Selasa, 03 April 2018

Perusahaan Inggris Jatuhkan Soeharto dan Naikkan Thaksin?


Reformasi 1998
Reformasi 1998
Foto: dok. Republika


Perusahaan CA mengatur kerusuhan, survei, demontrasi, dan meningkatkan rasa frustasi

CB, Perusahaan induk konsultan politik Inggris Cambridge Analyctica (CA) dilaporkan kemungkinan telah beroperasi di Asia Tenggara sejak dua dekade yang lalu.

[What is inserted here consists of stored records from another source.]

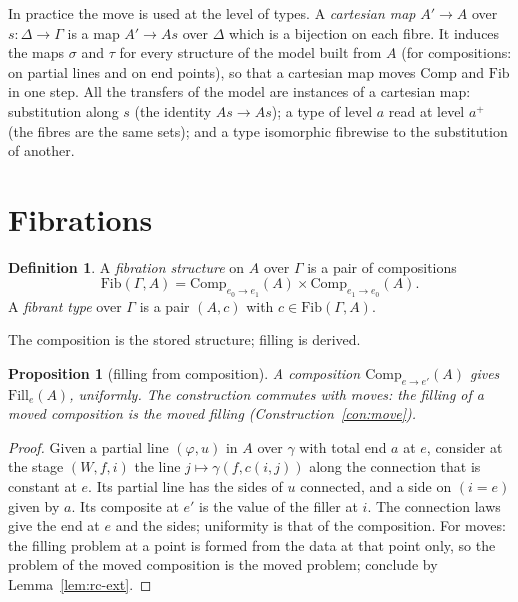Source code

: \documentclass[11pt]{article}
\newcommand{\Fib}{\mathrm{Fib}}
\newcommand{\Comp}{\mathrm{Comp}}
\theoremstyle{plain}
\newtheorem{proposition}[theorem]{Proposition}
\theoremstyle{definition}
\newtheorem{definition}[theorem]{Definition}
\theoremstyle{remark}
\begin{document}
In practice the move is used at the level of types. A \emph{cartesian
map} $A'\to A$ over $s:\Delta\to\Gamma$ is a map $A'\to As$ over
$\Delta$ which is a bijection on each fibre. It induces the maps $\sigma$
and $\tau$ for every structure of the model built from $A$ (for
compositions: on partial lines and on end points), so that a cartesian
map moves $\Comp$ and $\Fib$ in one step. All the transfers of the model
are instances of a cartesian map: substitution along $s$ (the identity
$As\to As$); a type of level $a$ read at level $a^+$ (the fibres are
the same sets); and a type isomorphic fibrewise to the substitution of
another.

\section{Fibrations}\label{sec:fib}

\begin{definition}
A \emph{fibration structure} on $A$ over $\Gamma$ is a pair of
compositions
\[
\Fib(\Gamma,A)=\Comp_{e_0\to e_1}(A)\times\Comp_{e_1\to e_0}(A).
\]
A \emph{fibrant type} over $\Gamma$ is a pair $(A,c)$ with
$c\in\Fib(\Gamma,A)$.
\end{definition}

The composition is the stored structure; filling is derived.

\begin{proposition}[filling from composition]\label{prop:fill}
A composition $\Comp_{e\to e'}(A)$ gives $\mathrm{Fill}_e(A)$, uniformly.
The construction commutes with moves: the filling of a moved composition
is the moved filling (Construction~\ref{con:move}).
\end{proposition}

\begin{proof}
Given a partial line $(\varphi,u)$ in $A$ over $\gamma$ with total end
$a$ at $e$, consider at the stage $(W,f,i)$ the line
$j\mapsto\gamma(f,c(i,j))$ along the connection that is constant at $e$.
Its partial line has the sides of $u$ connected, and a side on $(i=e)$
given by $a$. Its composite at $e'$ is the value of the filler at $i$.
The connection laws give the end at $e$ and the sides; uniformity is that
of the composition. For moves: the filling problem at a point is formed
from the data at that point only, so the problem of the moved composition
is the moved problem; conclude by Lemma~\ref{lem:rc-ext}.
\end{proof}
\end{document}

Situs berita Quartz melaporkan, perusahaan tersebut disebut-sebut mengatur kerusuhan sipil di Indonesia dan membuka jalan bagi Thaksin Shinawatra untuk mengambil alih kekuasaan di Thailand.


Menurut dokumen perusahaan yang dikeluarkan sekitar 2013 yang diakses oleh Quartz, kelompok konsultan politik Inggris SCL mengklaim telah tiba di Indonesia setelah Presiden Soeharto dijatuhkan dari kekuasaannya pada 1998. SCL kemudian menjadi CA, yang kini diduga telah menggunakan data dari 50 juta pengguna Facebook untuk memengaruhi para pemilih selama kampanye Presiden Amerika Serikat Donald Trump pada 2016.


photo

Demonstrasi di Gedung MPR/DPR Senayan pada reformasi 1998. (foto:straittimes).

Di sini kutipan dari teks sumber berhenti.